We share part of the perception, so we hardly ever say "semantic web." The word is "linked data," and it means flexible schema and global identifiers. Flexible schema means that everything does not have to be modeled upfront. Global identifiers means that data, when transferred out of its silo of origin, remains interpretable and self-describing, so you can mix it with other data without things getting confused. "Desiloization" is a wonderful new word for describing this.

This ties right into FAIRport and FAIR data: Findable, Accessible, Interoperable, Reusable. Barend Mons talked a lot about this: open just means downloadable; fair means something you can do science with. Barend’s take is that RDF with a URI for everything is the super wire format for exchanging data. When you process it, you will diversely cook it, so an RDF store is one destination but not the only possibility. It has been said before: there is a range of choices between storing triples verbatim, and making application specific extractions, including ones with a schema, whether graph DB or relational.

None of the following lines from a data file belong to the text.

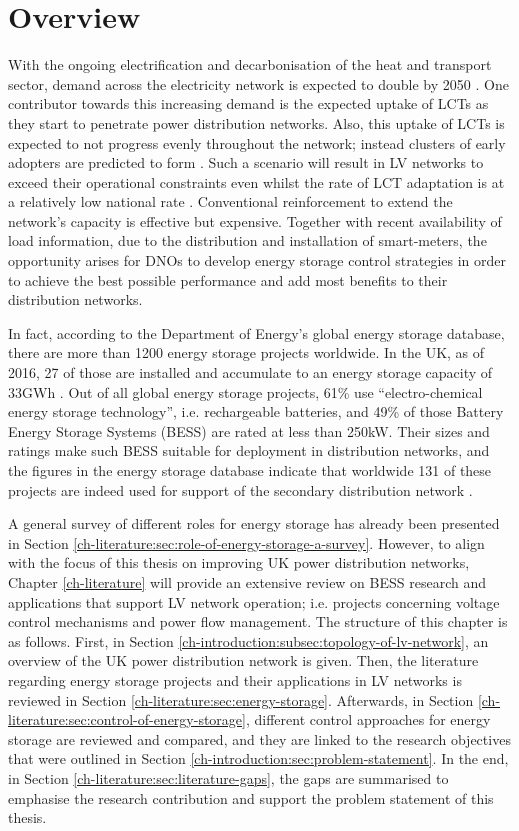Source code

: \section{Overview}
\label{ch-literature:sec:overview}

With the ongoing electrification and decarbonisation of the heat and transport sector, demand across the electricity network is expected to double by 2050 \cite{Wilks2010}.
One contributor towards this increasing demand is the expected uptake of LCTs as they start to penetrate power distribution networks.
Also, this uptake of LCTs is expected to not progress evenly throughout the network; instead clusters of early adopters are predicted to form \cite{Poghosyan2014}.
Such a scenario will result in LV networks to exceed their operational constraints even whilst the rate of LCT adaptation is at a relatively low national rate \cite{Poghosyan2014}.
Conventional reinforcement to extend the network's capacity is effective but expensive.
Together with recent availability of load information, due to the distribution and installation of smart-meters, the opportunity arises for DNOs to develop energy storage control strategies in order to achieve the best possible performance and add most benefits to their distribution networks.

In fact, according to the Department of Energy's global energy storage database, there are more than 1200 energy storage projects worldwide.
In the UK, as of 2016, 27 of those are installed and accumulate to an energy storage capacity of 33GWh \cite{Garton2016}.
Out of all global energy storage projects, 61\% use ``electro-chemical energy storage technology'', i.e. rechargeable batteries, and 49\% of those Battery Energy Storage Systems (BESS) are rated at less than 250kW.
Their sizes and ratings make such BESS suitable for deployment in distribution networks, and the figures in the energy storage database indicate that worldwide 131 of these projects are indeed used for support of the secondary distribution network \cite{DOE-GESD}.

A general survey of different roles for energy storage has already been presented in Section \ref{ch-literature:sec:role-of-energy-storage-a-survey}.
However, to align with the focus of this thesis on improving UK power distribution networks, Chapter \ref{ch-literature} will provide an extensive review on BESS research and applications that support LV network operation; i.e. projects concerning voltage control mechanisms and power flow management.
The structure of this chapter is as follows.
First, in Section \ref{ch-introduction:subsec:topology-of-lv-network}, an overview of the UK power distribution network is given.
Then, the literature regarding energy storage projects and their applications in LV networks is reviewed in Section \ref{ch-literature:sec:energy-storage}.
Afterwards, in Section \ref{ch-literature:sec:control-of-energy-storage}, different control approaches for energy storage are reviewed and compared, and they are linked to the research objectives that were outlined in Section \ref{ch-introduction:sec:problem-statement}.
In the end, in Section \ref{ch-literature:sec:literature-gaps}, the gaps are summarised to emphasise the research contribution and support the problem statement of this thesis.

Nanopublications are also moving ahead. Christine Chichester told me about pending publications involving Open PHACTS nanopublictions about post-translation modification of proteins and their expression in different tissues. So there are nanopublications out there and they can be joined, just as intended. Victory of e-science and data integration.

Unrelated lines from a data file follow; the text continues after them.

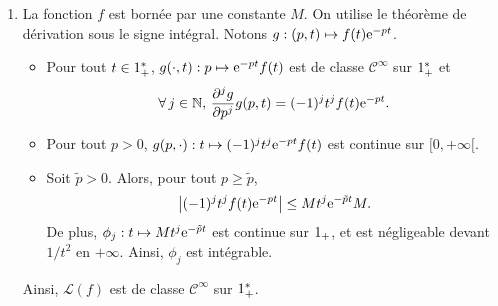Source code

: \begin{preuve}
\begin{enumerate}
\begin{enumerate}
\item $t \mapsto \e^{-pt}$ est intégrable sur $\R_+$ si et seulement si $p > 0$. Alors, $\mathscr{L}(f)(p) = \int_0^{+\infty} \e^{-pt} \d t = \frac{1}{p}$.

\item $t \mapsto \e^{-(\lg-p)t}$ est intégrable sur $\R_+$ si et seulement si $p > \Re{\lg}$. Alors, $\mathscr{L}(f)(p) = \int_0^{+\infty} \e^{-(p-\lg)t} \d t = \frac{1}{p-\lg}$.

\item Soit $n \in \N^*$ et $f_n : t \mapsto t^n \e^{-pt}$.
\begin{itemize}
\item $f_n$ est continue sur $\R_+^*$.
\item Si $p > 0$, alors $f(t) = o_{+\infty}(1/t^2)$ et $f$ est intégrable sur $\R_+^*$.

Si $p \leq 0$, alors $\lim_{+\infty} f = +\infty$ et $f$ n'est pas intégrable sur $\R_+^*$.
\end{itemize}
Ainsi, $f_n$ est intégrable si et seulement si $p > 0$. Une récurrence classique avec des intégrations par parties permet de montrer que
\[
\mathscr{L}(f)(p) = \frac{n!}{p^{n+1}}.
\]

{Remarque.} À un changement de variable près, on retrouve la fonction $\Gamma$ d'Euler.
\end{enumerate}

\item La fonction $f$ est bornée par une constante $M$. On utilise le théorème de dérivation sous le signe intégral. Notons $g : (p, t) \mapsto f(t) \mathrm{e}^{-pt}$.
\begin{itemize}
\item Pour tout $t \in 1_+^*$, $g(\cdot, t) : p \mapsto \mathrm{e}^{-p t} f(t)$ est de classe $\mathscr{C}^\infty$ sur $\R_+^*$ et
\[
\forall\, j \in \mathbb{N},\, \frac{\partial^j g}{\partial p^j} g(p, t) = (-1)^j t^j f(t) \mathrm{e}^{-pt}.
\]

\item Pour tout $p > 0$, $g(p, \cdot) : t \mapsto (-1)^j t^j \mathrm{e}^{-p t} f(t)$ est continue sur $[0,+\infty[$.

\item Soit $\tilde{p} > 0$. Alors, pour tout $p \geq \tilde{p}$,
\[
\abs{(-1)^j t^j f(t) \mathrm{e}^{-p t}} \leq M t^j \mathrm{e}^{- \tilde{p} t} M.
\]
De plus, $\phi_j : t \mapsto M t^j \mathrm{e}^{-\tilde{p} t}$ est continue sur $\R_+$, et est négligeable devant $1/t^2$ en $+\infty$. Ainsi, $\phi_j$ est intégrable.
\end{itemize}
Ainsi, $\mathscr{L}(f)$ est de classe $\mathscr{C}^\infty$ sur $\R_+^*$.


\end{enumerate}
\end{preuve}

The Open PHACTS project is now officially extended for another two-year term, bringing the total duration to five years. The Open PHACTS Foundation exists as a legal entity and has its first members. This is meant to be a non-profit industry association for sharing of pre-competitive data and services around these between players in the pharma space, in industry as well as academia. There are press releases to follow in due time.

I am looking forward to more Open PHACTS. From the OpenLink and Virtuoso side, there are directly relevant developments that will enter production in the next few months, including query caching discussed earlier on this blog, as well as running on the TPC-H tuned analytics branch for overall better query optimization. Adaptive schema is something of evident value to Open PHACTS, as much of the integrated data comes from relational sources, so is regular enough. Therefore taking advantage of this for storage cannot hurt. We will see this still within the scope of the project extension.

Otherwise, more cooperation in formulating the queries for the business questions will also help.

All in all, Open PHACTS is the celebrated beauty queen of all the Innovative Medicine Initiative, it would seem. Superbly connected, unparalleled logo cloud, actually working and useful data integration, delivering on time on all in fact very complex business questions.